Barth fought not just with liberals but allies who challenged some of his extreme conclusions. When Emil Brunner proposed that God revealed himself not just in the Bible but in nature as well (though not in a saving way), Barth replied in 1934 with an article titled, "No! An Answer to Emil Brunner." Barth believed that such a "natural theology" was the root of the religious syncretism and anti-Semitism of the "German Christians"—those who supported Hitler's national socialism.
By this time, Barth was immersed in the German church struggle. He was a founder of the so-called Confessing Church, which reacted vigorously against the ideology of "blood and soil" and the Nazis' attempt to create a "German Christian" church.
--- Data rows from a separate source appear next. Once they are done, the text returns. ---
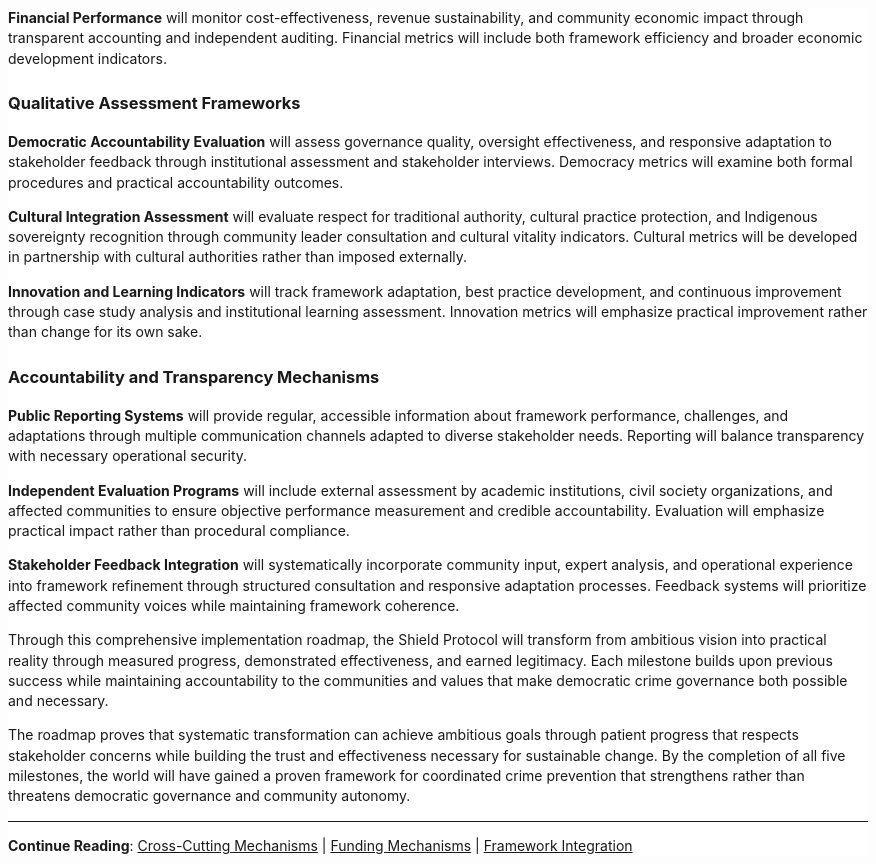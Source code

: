 **Financial Performance** will monitor cost-effectiveness, revenue sustainability, and community economic impact through transparent accounting and independent auditing. Financial metrics will include both framework efficiency and broader economic development indicators.

### Qualitative Assessment Frameworks

**Democratic Accountability Evaluation** will assess governance quality, oversight effectiveness, and responsive adaptation to stakeholder feedback through institutional assessment and stakeholder interviews. Democracy metrics will examine both formal procedures and practical accountability outcomes.

**Cultural Integration Assessment** will evaluate respect for traditional authority, cultural practice protection, and Indigenous sovereignty recognition through community leader consultation and cultural vitality indicators. Cultural metrics will be developed in partnership with cultural authorities rather than imposed externally.

**Innovation and Learning Indicators** will track framework adaptation, best practice development, and continuous improvement through case study analysis and institutional learning assessment. Innovation metrics will emphasize practical improvement rather than change for its own sake.

### Accountability and Transparency Mechanisms

**Public Reporting Systems** will provide regular, accessible information about framework performance, challenges, and adaptations through multiple communication channels adapted to diverse stakeholder needs. Reporting will balance transparency with necessary operational security.

**Independent Evaluation Programs** will include external assessment by academic institutions, civil society organizations, and affected communities to ensure objective performance measurement and credible accountability. Evaluation will emphasize practical impact rather than procedural compliance.

**Stakeholder Feedback Integration** will systematically incorporate community input, expert analysis, and operational experience into framework refinement through structured consultation and responsive adaptation processes. Feedback systems will prioritize affected community voices while maintaining framework coherence.

Through this comprehensive implementation roadmap, the Shield Protocol will transform from ambitious vision into practical reality through measured progress, demonstrated effectiveness, and earned legitimacy. Each milestone builds upon previous success while maintaining accountability to the communities and values that make democratic crime governance both possible and necessary.

The roadmap proves that systematic transformation can achieve ambitious goals through patient progress that respects stakeholder concerns while building the trust and effectiveness necessary for sustainable change. By the completion of all five milestones, the world will have gained a proven framework for coordinated crime prevention that strengthens rather than threatens democratic governance and community autonomy.

---

**Continue Reading**: [Cross-Cutting Mechanisms](/frameworks/shield-protocol#cross-cutting-mechanisms) | [Funding Mechanisms](/frameworks/shield-protocol#funding-mechanisms) | [Framework Integration](/frameworks/shield-protocol#framework-integration)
The 1934 Barmen Declaration, largely written by Barth, pitted the revelation of Jesus Christ against the "truth" of Hitler and national socialism:
"Jesus Christ … is the one Word of God. … We reject the false doctrine, as though the Church could and would have to acknowledge as a source of its proclamation, apart from and beside this one Word of God, still other events and powers, figures and truths, as God's revelation."
When Barth refused to take the oath of unconditional allegiance to the Führer, he was fired. He was offered the chair of theology in his native Basel, however, and from there he continued to champion the causes of the Confessing Church, the Jews, and oppressed people everywhere.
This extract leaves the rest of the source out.